Here was I, in exchange for the result of some of my labour, going to be taken by Society for a treat, to the middle of Europe and back. Railway lines had been laid over the whole 700 or 800 miles to facilitate my progress; bridges had been built, and tunnels made; an army of engineers, and guards, and signal-men, and porters, and clerks were waiting to take charge of me, and to see to my comfort and safety. All I had to do was to tell Society (here represented by a railway booking-clerk) where I wanted to go, and to step into a carriage; all the rest would be done for me. Books and papers had been written and printed; so that if I wished to beguile the journey by reading, I could do so. At various places on the route, thoughtful Society had taken care to be ready for me with all kinds of refreshment (her sandwiches might be a little fresher, but maybe she thinks new bread injurious for me). When I am tired of travelling and want to rest, I find Society waiting for me with dinner and a comfortable bed, with hot and cold water to wash in and towels to wipe upon. Wherever I go, whatever I need, Society, like the enslaved genii of some Eastern tale, is ready and anxious to help me, to serve me, to do my bidding, to give me enjoyment and pleasure. Society will take me to Ober-Ammergau, will provide for all my wants on the way, and, when I am there, will show me the Passion Play, which she has arranged and rehearsed and will play for my instruction; will bring me back any way I like to come, explaining, by means of her guide-books and histories, everything upon the way that she thinks can interest me; will, while I am absent, carry my messages to those I have left behind me in England, and will bring me theirs in return; will look after me and take care of me and protect me like a mother — as no mother ever could.

All that she asks in return is, that I shall do the work she has given me to do.

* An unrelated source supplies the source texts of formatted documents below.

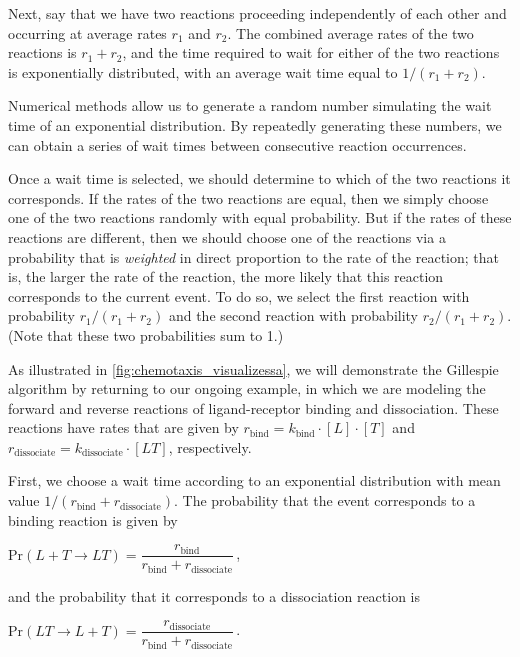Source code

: Next, say that we have two reactions proceeding independently of each other and occurring at average rates $r_1$ and $r_2$. The combined average rates of the two reactions is $r_1 + r_2$, and the time required to wait for either of the two reactions is exponentially distributed, with an average wait time equal to $1/(r_1 + r_2)$.

Numerical methods allow us to generate a random number simulating the wait time of an exponential distribution. By repeatedly generating these numbers, we can obtain a series of wait times between consecutive reaction occurrences.

Once a wait time is selected, we should determine to which of the two reactions it corresponds. If the rates of the two reactions are equal, then we simply choose one of the two reactions randomly with equal probability. But if the rates of these reactions are different, then we should choose one of the reactions via a probability that is \textit{weighted} in direct proportion to the rate of the reaction; that is, the larger the rate of the reaction, the more likely that this reaction corresponds to the current event. To do so, we select the first reaction with probability $r_1/(r_1 + r_2)$ and the second reaction with probability $r_2/(r_1 + r_2)$. (Note that these two probabilities sum to 1.)

As illustrated in \autoref{fig:chemotaxis_visualizessa}, we will demonstrate the Gillespie algorithm by returning to our ongoing example, in which we are modeling the forward and reverse reactions of ligand-receptor binding and dissociation. These reactions have rates that are given by $r_\text{bind} = k_\text{bind} \cdot [L] \cdot [T]$ and $r_\text{dissociate} = k_\text{dissociate} \cdot [LT]$, respectively.

First, we choose a wait time according to an exponential distribution with mean value $1/(r_\text{bind} + r_\text{dissociate})$. The probability that the event corresponds to a binding reaction is given by

\begin{center}
$\mathrm{Pr}(L + T \rightarrow LT) = \dfrac{r_\text{bind}}{r_\text{bind} + r_\text{dissociate}}$\,,
\end{center}

\noindent and the probability that it corresponds to a dissociation reaction is

\begin{center}
$\mathrm{Pr}(LT \rightarrow L + T) = \dfrac{r_\text{dissociate}}{r_\text{bind} + r_\text{dissociate}}$\,.
\end{center}

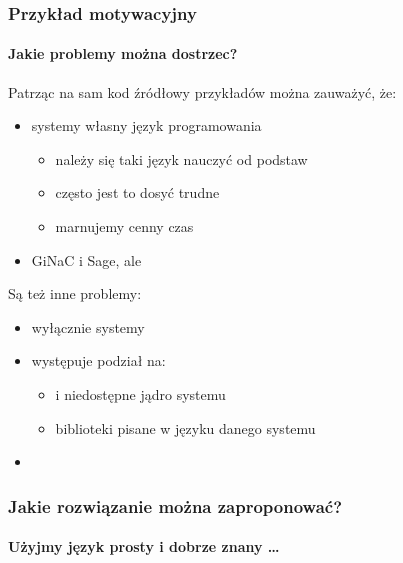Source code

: \documentclass{beamer}
\begin{document}
\begin{frame}
    \frametitle{Przykład motywacyjny}
    \framesubtitle{Jakie problemy można dostrzec?}

    Patrząc na sam kod źródłowy przykładów można zauważyć, że:
    \begin{itemize}
        \item systemy  własny język programowania
            \begin{itemize}
                \item należy się taki język nauczyć od podstaw
                \item często jest to dosyć trudne
                \item marnujemy cenny czas
            \end{itemize}
            \pause
        \item {} GiNaC i Sage, ale \structure{\ldots}
    \end{itemize}
    \pause
    Są też inne problemy:
    \begin{itemize}
        \item wyłącznie systemy 
        \item występuje podział na:
            \begin{itemize}
                \item {} i niedostępne jądro systemu
                \item biblioteki pisane w języku danego systemu
            \end{itemize}
        \item \structure{\ldots}
    \end{itemize}
\end{frame}

\begin{frame}[fragile]
    \frametitle{Jakie rozwiązanie można zaproponować?}
    \framesubtitle{Użyjmy język prosty i dobrze znany \ldots}

    
\end{frame}
\end{document}
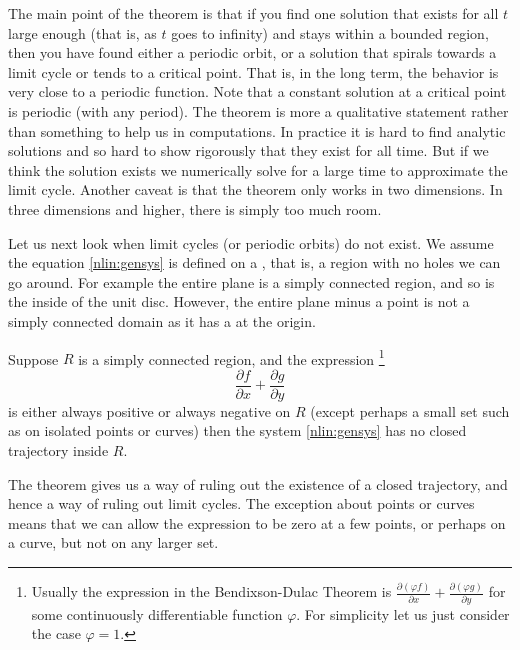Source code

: The main point of the theorem is that if you find one solution that exists
for all $t$ large enough (that is, as $t$ goes to infinity) and stays
within a bounded region, then
you have found either a periodic orbit, or a solution that spirals towards a
limit cycle or tends to a critical point.
That is, in the long term, the
behavior is very close to a periodic function.
Note that a constant solution at a critical point is periodic (with
any period).
The theorem is more a qualitative statement rather than
something to help us in computations.  In practice it is hard to find
analytic solutions and so hard to show rigorously that they exist for all
time.
But if we think the solution exists we numerically solve for a
large time to approximate the limit cycle.
Another caveat is that the theorem only works in two
dimensions.  In three dimensions and higher, there is simply too much room.

Let us next look when limit cycles (or periodic orbits) do not exist.
We assume
the equation \eqref{nlin:gensys} is defined on a
\emph{}, that is, a region with no holes
we can go around.  For example the entire plane is a simply
connected region, and so is the inside of the unit disc.  However,
the entire plane minus a point is not a simply connected domain as it has a
 at the origin.

\begin{theorem}%
Suppose $R$ is a simply connected region,
and the expression%
\footnote{Usually the expression in the Bendixson-Dulac Theorem is
$\frac{\partial (\varphi f)}{\partial x} + \frac{\partial (\varphi
g)}{\partial y}$
for some continuously differentiable function $\varphi$.  For simplicity
let us just consider the case $\varphi = 1$.}
\begin{equation*}
\frac{\partial f}{\partial x} + \frac{\partial g}{\partial y}
\end{equation*}
is either always positive or always negative
on $R$ (except perhaps a small set such as on isolated points or curves)
then the system \eqref{nlin:gensys}
has no closed trajectory inside $R$.
\end{theorem}

The theorem gives us a way of ruling out the existence of a closed
trajectory, and hence a
way of ruling out limit cycles.
The exception about points or curves 
means that we can allow the expression to be zero at a few points,
or perhaps on a curve, but not on any larger set.

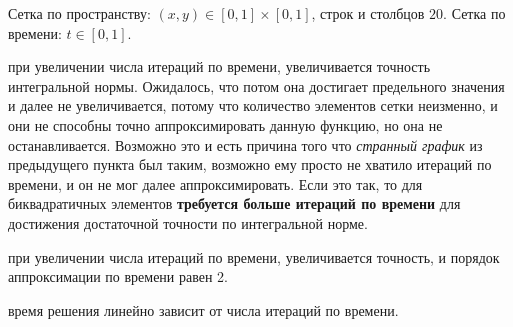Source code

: Сетка по пространству: $ (x, y) \in [0, 1] \times [0, 1] $, строк и столбцов $20$. Сетка по времени: $ t \in [0, 1] $.

\noindent{}

\conclusion при увеличении числа итераций по времени, увеличивается точность интегральной нормы. Ожидалось, что потом она достигает предельного значения и далее не увеличивается, потому что количество элементов сетки неизменно, и они не способны точно аппроксимировать данную функцию, но она не останавливается. Возможно это и есть причина того что \textit{странный график} из предыдущего пункта был таким, возможно ему просто не хватило итераций по времени, и он не мог далее аппроксимировать. Если это так, то для биквадратичных элементов \textbf{требуется больше итераций по времени} для достижения достаточной точности по интегральной норме.

\noindent{}

\conclusion при увеличении числа итераций по времени, увеличивается точность, и порядок аппроксимации по времени равен 2.

\noindent{}

\conclusion время решения линейно зависит от числа итераций по времени.


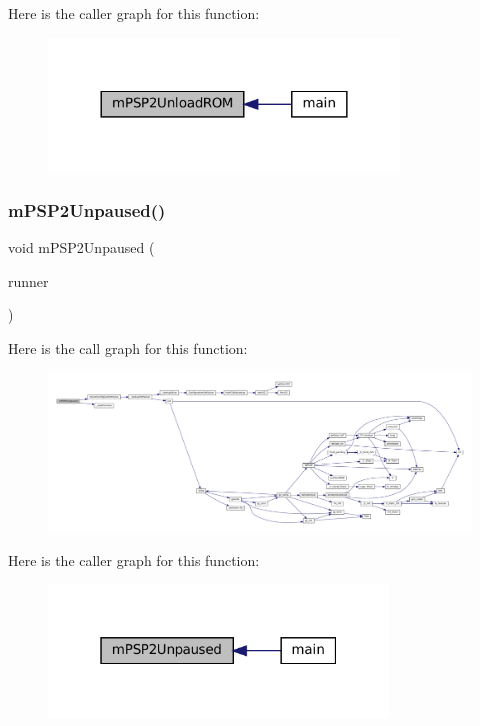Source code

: Here is the caller graph for this function\+:
\nopagebreak
\begin{figure}[H]
\begin{center}
\leavevmode
\includegraphics[width=264pt]{psp2-context_8c_a94ad5d2964da6bad167ee85e5f021421_icgraph}
\end{center}
\end{figure}
\mbox{\label{psp2-context_8c_a02416ce4a85e3b948b2a1df34d901cb3}} 
\subsubsection{\texorpdfstring{m\+P\+S\+P2\+Unpaused()}{mPSP2Unpaused()}}
{\footnotesize\ttfamily void m\+P\+S\+P2\+Unpaused (\begin{DoxyParamCaption}\item[{struct \mbox{\hyperlink{structm_g_u_i_runner}{m\+G\+U\+I\+Runner}} $\ast$}]{runner }\end{DoxyParamCaption})}

Here is the call graph for this function\+:
\nopagebreak
\begin{figure}[H]
\begin{center}
\leavevmode
\includegraphics[width=350pt]{psp2-context_8c_a02416ce4a85e3b948b2a1df34d901cb3_cgraph}
\end{center}
\end{figure}
Here is the caller graph for this function\+:
\nopagebreak
\begin{figure}[H]
\begin{center}
\leavevmode
\includegraphics[width=256pt]{psp2-context_8c_a02416ce4a85e3b948b2a1df34d901cb3_icgraph}
\end{center}
\end{figure}


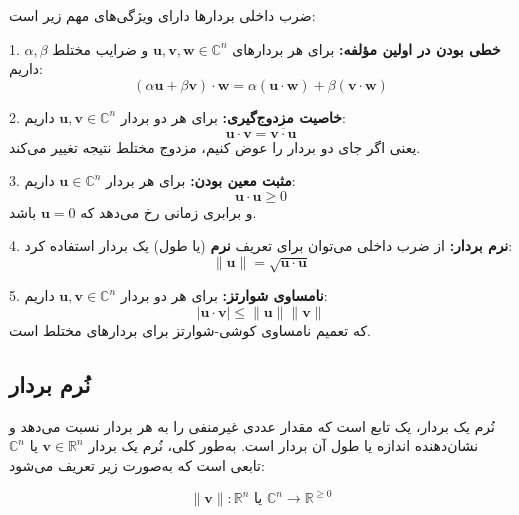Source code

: \begin{nokteh}

ضرب داخلی بردارها دارای ویژگی‌های مهم زیر است:

1. \textbf{خطی بودن در اولین مؤلفه:}  
برای هر بردارهای $\mathbf{u}, \mathbf{v}, \mathbf{w} \in \mathbb{C}^n$ و ضرایب مختلط $\alpha, \beta$ داریم:
\[
(\alpha \mathbf{u} + \beta \mathbf{v}) \cdot \mathbf{w} = \alpha (\mathbf{u} \cdot \mathbf{w}) + \beta (\mathbf{v} \cdot \mathbf{w})
\]

2. \textbf{خاصیت مزدوج‌گیری:}  
برای هر دو بردار $\mathbf{u}, \mathbf{v} \in \mathbb{C}^n$ داریم:
\[
\mathbf{u} \cdot \mathbf{v} = \overline{\mathbf{v} \cdot \mathbf{u}}
\]
یعنی اگر جای دو بردار را عوض کنیم، مزدوج مختلط نتیجه تغییر می‌کند.

3. \textbf{مثبت معین بودن:}  
برای هر بردار $\mathbf{u} \in \mathbb{C}^n$ داریم:
\[
\mathbf{u} \cdot \mathbf{u} \geq 0
\]
و برابری زمانی رخ می‌دهد که $\mathbf{u} = 0$ باشد.

4. \textbf{نرم بردار:}  
از ضرب داخلی می‌توان برای تعریف \textbf{نرم} (یا طول) یک بردار استفاده کرد:
\[
\|\mathbf{u}\| = \sqrt{\mathbf{u} \cdot \mathbf{u}}
\]

5. \textbf{نامساوی شوارتز:}  
برای هر دو بردار $\mathbf{u}, \mathbf{v} \in \mathbb{C}^n$ داریم:
\[
|\mathbf{u} \cdot \mathbf{v}| \leq \|\mathbf{u}\| \|\mathbf{v}\|
\]
که تعمیم نامساوی کوشی-شوارتز برای بردارهای مختلط است.


\end{nokteh}
\subsection{نُرم بردار}
نُرم یک بردار، یک تابع است که مقدار عددی غیرمنفی را به هر بردار نسبت می‌دهد و نشان‌دهنده اندازه یا طول آن بردار است. به‌طور کلی، نُرم یک بردار $\mathbf{v} \in \mathbb{R}^n$ یا $\mathbb{C}^n$ تابعی است که به‌صورت زیر تعریف می‌شود:

\[
\|\mathbf{v}\|: \mathbb{R}^n \text{ یا } \mathbb{C}^n \to \mathbb{R}^{\geq 0}
\]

As a man works, so Society deals by him.

To me Society says: “You sit at your desk and write, that is all I want you to do. You are not good for much, but you can spin out yards of what you and your friends, I suppose, call literature; and some people seem to enjoy reading it. Very well: you sit there and write this literature, or whatever it is, and keep your mind fixed on that. I will see to everything else for you. I will provide you with writing materials, and books of wit and humour, and paste and scissors, and everything else that may be necessary to you in your trade; and I will feed you and clothe you and lodge you, and I will take you about to places that you wish to go to; and I will see that you have plenty of tobacco and all other things practicable that you may desire — provided that you work well. The more work you do, and the better work you do, the better I shall look after you. You write — that is all I want you to do.”

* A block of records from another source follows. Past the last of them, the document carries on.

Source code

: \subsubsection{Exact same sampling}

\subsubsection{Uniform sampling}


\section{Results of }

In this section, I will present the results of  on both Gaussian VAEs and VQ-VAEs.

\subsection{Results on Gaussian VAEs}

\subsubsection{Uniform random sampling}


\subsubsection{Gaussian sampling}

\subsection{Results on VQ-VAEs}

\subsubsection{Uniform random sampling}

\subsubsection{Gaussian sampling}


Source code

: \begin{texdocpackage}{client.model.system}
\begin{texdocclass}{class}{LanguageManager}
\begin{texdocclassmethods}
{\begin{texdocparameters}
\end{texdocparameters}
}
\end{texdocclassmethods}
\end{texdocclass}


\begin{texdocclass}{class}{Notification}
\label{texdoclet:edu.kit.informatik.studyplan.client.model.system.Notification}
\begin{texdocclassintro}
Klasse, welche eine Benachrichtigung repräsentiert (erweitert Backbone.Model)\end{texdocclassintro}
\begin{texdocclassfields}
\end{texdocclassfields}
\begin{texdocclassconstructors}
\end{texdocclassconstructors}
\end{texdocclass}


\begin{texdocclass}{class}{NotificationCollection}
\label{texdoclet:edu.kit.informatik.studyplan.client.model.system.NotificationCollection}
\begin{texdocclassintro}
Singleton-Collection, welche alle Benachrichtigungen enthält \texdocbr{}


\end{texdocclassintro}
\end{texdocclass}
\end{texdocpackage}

“But,” I say to Society, “I don’t like work; I don’t want to work. Why should I be a slave and work?”

“All right,” answers Society, “don’t work. I’m not forcing you. All I say is, that if you don’t work for me, I shall not work for you. No work from you, no dinner from me — no holidays, no tobacco.”

And I decide to be a slave, and work.

Society has no notion of paying all men equally. Her great object is to encourage brain. The man who merely works by his muscles she regards as very little superior to the horse or the ox, and provides for him just a little better. But the moment he begins to use his head, and from the labourer rises to the artisan, she begins to raise his wages.

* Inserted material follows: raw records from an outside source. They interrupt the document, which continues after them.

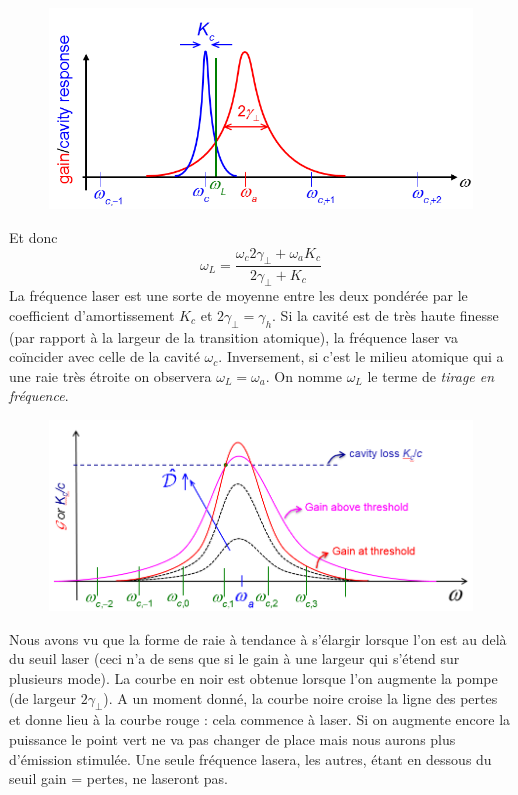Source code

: 	\begin{figure}
	\vspace{-5mm}
	\includegraphics[scale=0.5]{ch3/image12.png}
	\end{figure}
Et donc
\begin{equation}
{\omega _L} = \frac{{{\omega _c}2{\gamma _ \bot } + {\omega _a}{K_c}}}{{2{\gamma _ \bot } + {K_c}}}
\end{equation}
La fréquence laser est une sorte de moyenne entre les deux pondérée par le coefficient d'amortissement 
$K_c$ et $2\gamma_\perp=\gamma_h$. Si la cavité est de très haute finesse (par rapport à la largeur 
de la transition atomique), la fréquence laser va coïncider avec celle de la cavité $\omega_c$. 
Inversement, si c'est le milieu atomique qui a une raie très étroite on observera $\omega_L=\omega_a$. 
On nomme $\omega_L$ le terme de \textit{tirage en fréquence}.\\

	\begin{figure}
	\vspace{-5mm}
	\includegraphics[scale=0.45]{ch3/image13.png}
	\end{figure}
Nous avons vu que la forme de raie à tendance à s'élargir lorsque l'on est au delà du seuil laser 
(ceci n'a de sens que si le gain à une largeur qui s'étend sur plusieurs mode). La courbe en noir 
est obtenue lorsque l'on augmente la pompe (de largeur $2\gamma_\perp$). A un moment donné, la 
courbe noire croise la ligne des pertes et donne lieu à la courbe rouge : cela commence à laser. Si 
on augmente encore la puissance le point vert ne va pas changer de place mais nous aurons plus 
d'émission stimulée. Une seule fréquence lasera, les autres, étant en dessous du seuil gain = pertes,
ne laseront pas. \\


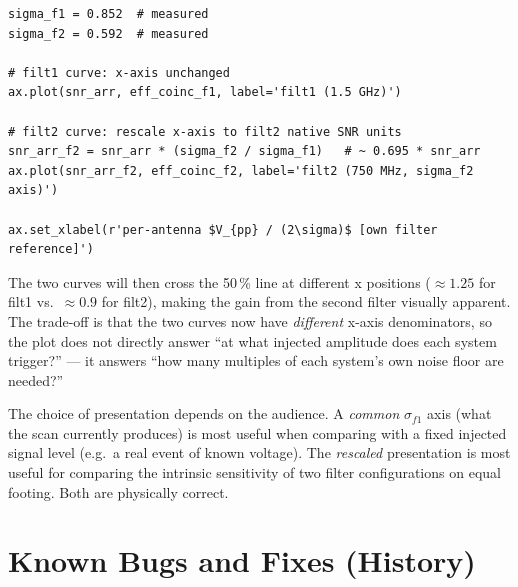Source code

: \documentclass[11pt,letterpaper]{article}
\newenvironment{codebox}{%
  \begin{mdframed}[backgroundcolor=codebg,linewidth=0.5pt,innerleftmargin=6pt,innerrightmargin=6pt,innertopmargin=4pt,innerbottommargin=4pt]%
  \small}{\end{mdframed}}
\newenvironment{notebox}{%
  \begin{mdframed}[backgroundcolor=notebg,linewidth=0.5pt,frametitle={\small\textbf{Note}},innerleftmargin=6pt]}%
  {\end{mdframed}}}
\begin{document}
\begin{codebox}
\begin{Verbatim}
sigma_f1 = 0.852  # measured
sigma_f2 = 0.592  # measured

# filt1 curve: x-axis unchanged
ax.plot(snr_arr, eff_coinc_f1, label='filt1 (1.5 GHz)')

# filt2 curve: rescale x-axis to filt2 native SNR units
snr_arr_f2 = snr_arr * (sigma_f2 / sigma_f1)   # ~ 0.695 * snr_arr
ax.plot(snr_arr_f2, eff_coinc_f2, label='filt2 (750 MHz, sigma_f2 axis)')

ax.set_xlabel(r'per-antenna $V_{pp} / (2\sigma)$ [own filter reference]')
\end{Verbatim}
\end{codebox}

The two curves will then cross the 50\,\% line at different x positions
($\approx 1.25$ for filt1 vs.\ $\approx 0.9$ for filt2), making the gain from
the second filter visually apparent.  The trade-off is that the two curves now
have \emph{different} x-axis denominators, so the plot does not directly answer
``at what injected amplitude does each system trigger?'' --- it answers ``how
many multiples of each system's own noise floor are needed?''

\begin{notebox}
The choice of presentation depends on the audience.  A \emph{common} $\sigma_{f1}$
axis (what the scan currently produces) is most useful when comparing with a
fixed injected signal level (e.g.\ a real event of known voltage). The
\emph{rescaled} presentation is most useful for comparing the intrinsic
sensitivity of two filter configurations on equal footing.  Both are physically
correct.
\end{notebox}

\section{Known Bugs and Fixes (History)}
\end{document}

Of course hers is a very imperfect method of encouraging thought. She is of the world, and takes a worldly standard of cleverness. To the shallow, showy writer, I fear, she generally pays far more than to the deep and brilliant thinker; and clever roguery seems often more to her liking than honest worth. But her scheme is a right and sound one; her aims and intentions are clear; her methods, on the whole, work fairly well; and every year she grows in judgment.